--- Provided data ---
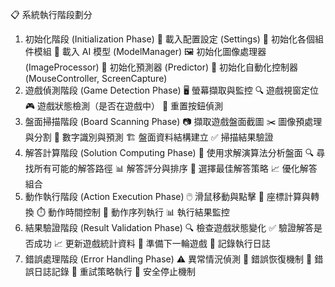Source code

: 📋 系統執行階段劃分
1. 初始化階段 (Initialization Phase)
📁 載入配置設定 (Settings)
🔧 初始化各個組件模組
🤖 載入 AI 模型 (ModelManager)
🖼️ 初始化圖像處理器 (ImageProcessor)
🎯 初始化預測器 (Predictor)
📱 初始化自動化控制器 (MouseController, ScreenCapture)
2. 遊戲偵測階段 (Game Detection Phase)
🖥️ 螢幕擷取與監控
🔍 遊戲視窗定位
🎮 遊戲狀態檢測（是否在遊戲中）
🔄 重置按鈕偵測
3. 盤面掃描階段 (Board Scanning Phase)
📷 擷取遊戲盤面截圖
✂️ 圖像預處理與分割
🔢 數字識別與預測
🏗️ 盤面資料結構建立
✅ 掃描結果驗證
4. 解答計算階段 (Solution Computing Phase)
🧠 使用求解演算法分析盤面
🔍 尋找所有可能的解答路徑
📊 解答評分與排序
🎯 選擇最佳解答策略
📈 優化解答組合
5. 動作執行階段 (Action Execution Phase)
🖱️ 滑鼠移動與點擊
📍 座標計算與轉換
⏱️ 動作時間控制
🔄 動作序列執行
📊 執行結果監控
6. 結果驗證階段 (Result Validation Phase)
🔍 檢查遊戲狀態變化
✅ 驗證解答是否成功
📈 更新遊戲統計資料
🔄 準備下一輪遊戲
📝 記錄執行日誌
7. 錯誤處理階段 (Error Handling Phase)
⚠️ 異常情況偵測
🔧 錯誤恢復機制
📝 錯誤日誌記錄
🔄 重試策略執行
🛑 安全停止機制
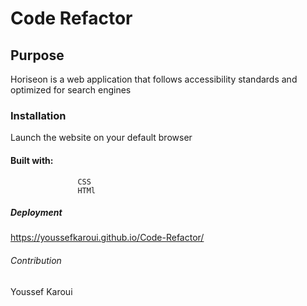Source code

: #   Code Refactor 

## Purpose

Horiseon is a web application that follows accessibility standards and optimized for search engines 

### Installation

Launch the website on your default browser

#### Built with:

                   CSS 
                   HTMl
#####   Deployment

https://youssefkaroui.github.io/Code-Refactor/


######   Contribution  

Youssef Karoui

--- Exercise prompt ---
The line containing "https://youssefkaroui.github.io/Code-Refactor/" marks where to begin; the last line of the records marks where to stop. Copy both and all between, exactly.

--- Solution ---
https://youssefkaroui.github.io/Code-Refactor/


######   Contribution  

Youssef Karoui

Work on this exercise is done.